Axisymmetric hybrid nanofluid flow with heat and mass transfer amongst the two gyrating plates

The combined effects of magnetic and electrohydrodynamic on the water-based iron oxide and CNTs hybrid nanoliquids flow between two rotating plates are examined. The influence of electro-magneto-hydrodynamics on the mass and heat transmission characteristics is the main aim of this study. The hybrid nanofluid is synthesized using water as a base fluid in the (Iron oxide) Fe2O3, single and multi-walled (SWCNTs/MWCNTs) carbon nanotubes (CNTs). The flow model has been arranged in form of PDEs, which are reduced into the system of dimensionless differential equations through a similarity approach. The differential equations are further treated with HAM to get analytic results.

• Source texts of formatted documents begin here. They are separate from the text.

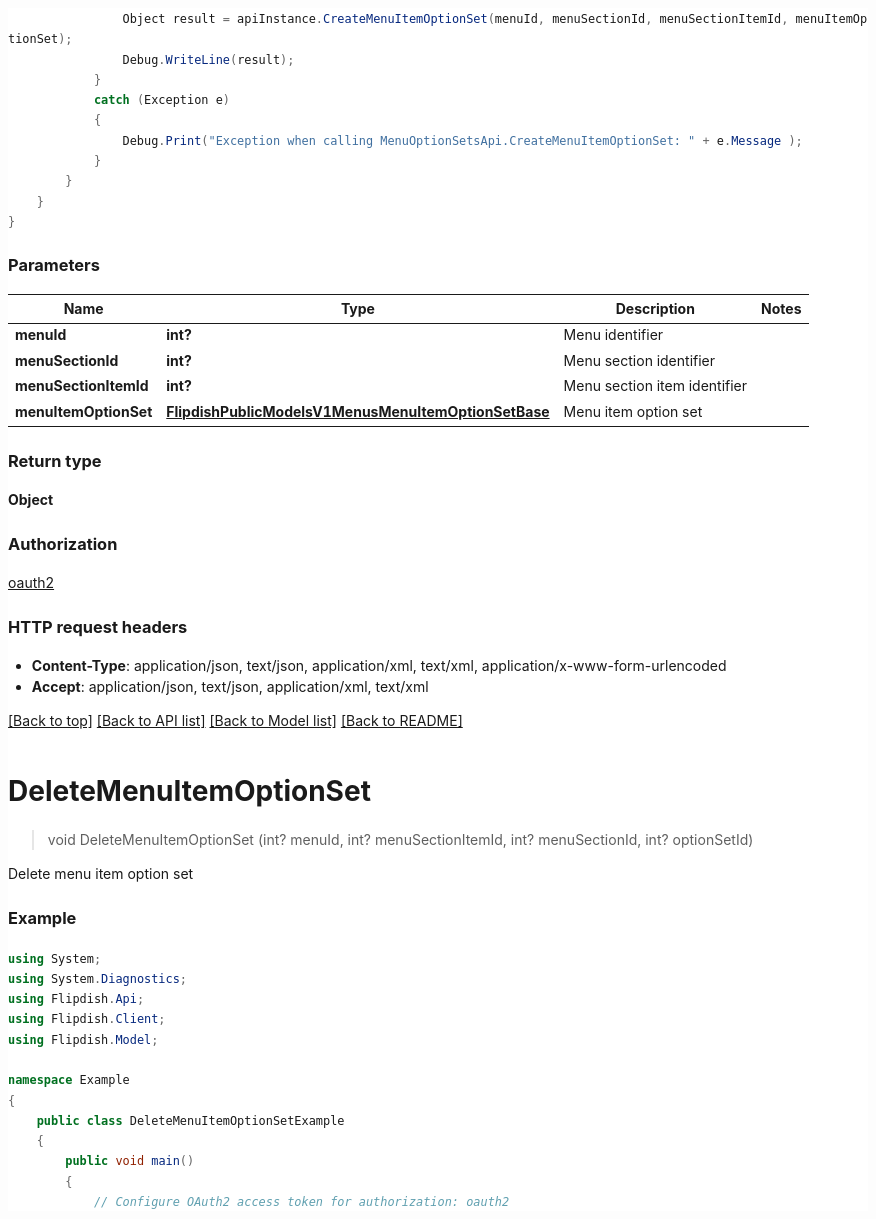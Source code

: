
 ```csharp
                Object result = apiInstance.CreateMenuItemOptionSet(menuId, menuSectionId, menuSectionItemId, menuItemOptionSet);
                Debug.WriteLine(result);
            }
            catch (Exception e)
            {
                Debug.Print("Exception when calling MenuOptionSetsApi.CreateMenuItemOptionSet: " + e.Message );
            }
        }
    }
}
```

### Parameters

Name | Type | Description  | Notes
------------- | ------------- | ------------- | -------------
 **menuId** | **int?**| Menu identifier | 
 **menuSectionId** | **int?**| Menu section identifier | 
 **menuSectionItemId** | **int?**| Menu section item identifier | 
 **menuItemOptionSet** | [**FlipdishPublicModelsV1MenusMenuItemOptionSetBase**](FlipdishPublicModelsV1MenusMenuItemOptionSetBase.md)| Menu item option set | 

### Return type

**Object**

### Authorization

[oauth2](../README.md#oauth2)

### HTTP request headers

 - **Content-Type**: application/json, text/json, application/xml, text/xml, application/x-www-form-urlencoded
 - **Accept**: application/json, text/json, application/xml, text/xml

[[Back to top]](#) [[Back to API list]](../README.md#documentation-for-api-endpoints) [[Back to Model list]](../README.md#documentation-for-models) [[Back to README]](../README.md)

<a name="deletemenuitemoptionset"></a>
# **DeleteMenuItemOptionSet**
> void DeleteMenuItemOptionSet (int? menuId, int? menuSectionItemId, int? menuSectionId, int? optionSetId)

Delete menu item option set

### Example
```csharp
using System;
using System.Diagnostics;
using Flipdish.Api;
using Flipdish.Client;
using Flipdish.Model;

namespace Example
{
    public class DeleteMenuItemOptionSetExample
    {
        public void main()
        {
            // Configure OAuth2 access token for authorization: oauth2
```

The impact of the Reynolds number, magnetic, electric and rotation parameters, on the drag force, mass flux and heat transmission rate has been scrutinized and discussed. The arithmetic consequences are carried out for Nusselt number, Sherwood number and drag force. The heat transmission has been considered to increase with the Reynolds number, magnetic constraint and electric parameter. The electric parameter improving the momentum boundary layer and drop the thermal boundary layer. The outcomes are compared with the existing literature and a closed agreement has found.